$S = x^2/2 + (16000√2)/x$
I know I have to find the derivative and get the stationary points, then use the second derivative to find the one which gives a minimum value and then put that x value back into S to find the minimum value.

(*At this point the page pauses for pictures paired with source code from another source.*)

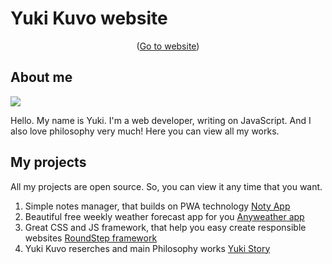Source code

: # Yuki Kuvo website
<p align="center">(<a href="https://yuki-story.github.io/main/">Go to website</a>)</p>

## About me
<img src="https://raw.githubusercontent.com/Yuki-Story/images/main/Yuki%20Kuvo.jpg" heigh="50px">

Hello. My name is Yuki. I'm a web developer, writing on JavaScript. And I also love philosophy very much! Here you can view all my works.

## My projects
All my projects are open source. So, you can view it any time that you want.

1. Simple notes manager, that builds on PWA technology
[Noty App](https://yukikuvo.github.io/noty/pwa/index.html)
2. Beautiful free weekly weather forecast app for you
[Anyweather app](https://yukikuvo.github.io/anyweather/)
3. Great CSS and JS framework, that help you easy create responsible websites
[RoundStep framework](https://github.com/RoundStep/roundstep-framework)
4. Yuki Kuvo reserches and main Philosophy works
[Yuki Story](https://github.com/Yuki-Story)
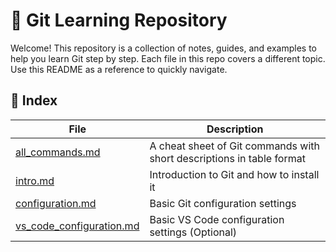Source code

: # 📘 Git Learning Repository

Welcome! This repository is a collection of notes, guides, and examples to help you learn Git step by step.
Each file in this repo covers a different topic. Use this README as a reference to quickly navigate.


## 📑 Index  

| File | Description |
|------|-------------|
| [all_commands.md](./all_commands.md) | A cheat sheet of Git commands with short descriptions in table format |
| [intro.md](./notes/intro.md) | Introduction to Git and how to install it |
| [configuration.md](./notes/configuration.md) | Basic Git configuration settings |
| [vs_code_configuration.md](./notes/vs_code_configuration.md) | Basic VS Code configuration settings (Optional) |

However, it seems like there are some issues with how I am differentiating because I keep getting absurd answers which I won't waste time outlining..
any advice?
Cheers
Best Answer
Let $f(x)=\frac{1}{2}x^2+\frac{16000\sqrt{2}}{x}$. We have that $$ f'(x)=\frac{1}{2}(2x)+\frac{-16000\sqrt{2}}{x^2}=x-\frac{16000\sqrt{2}}{x^2}. $$ To find the extrema, we set $f'(x)=0$, so $$ \begin{align*} x-\frac{16000\sqrt{2}}{x^2}=0 &\iff x=\frac{16000\sqrt{2}}{x^2} \\ &\iff x^3=16000\sqrt{2} \\ &\iff x=20\sqrt{2}. \end{align*} $$ Now, we find $f''(20\sqrt{2})$, $$ f''(x)=1+\frac{32000\sqrt{2}}{x^3} \ \ \ \textrm{so} \ \ \ f''(20\sqrt{2})=3. $$ Since $f''(20\sqrt{2})>0$, we know the function is concave up at $x=20\sqrt{2}$, thus $f(20\sqrt{2})=1200$ is a minimum of the function. If you look at the graph of the function though, it is pretty clear that the function only has a local minimum, not an absolute one, that is if you are considering the domain of $f$ to be $\mathbb{R}$ and not $\mathbb{R}^+$.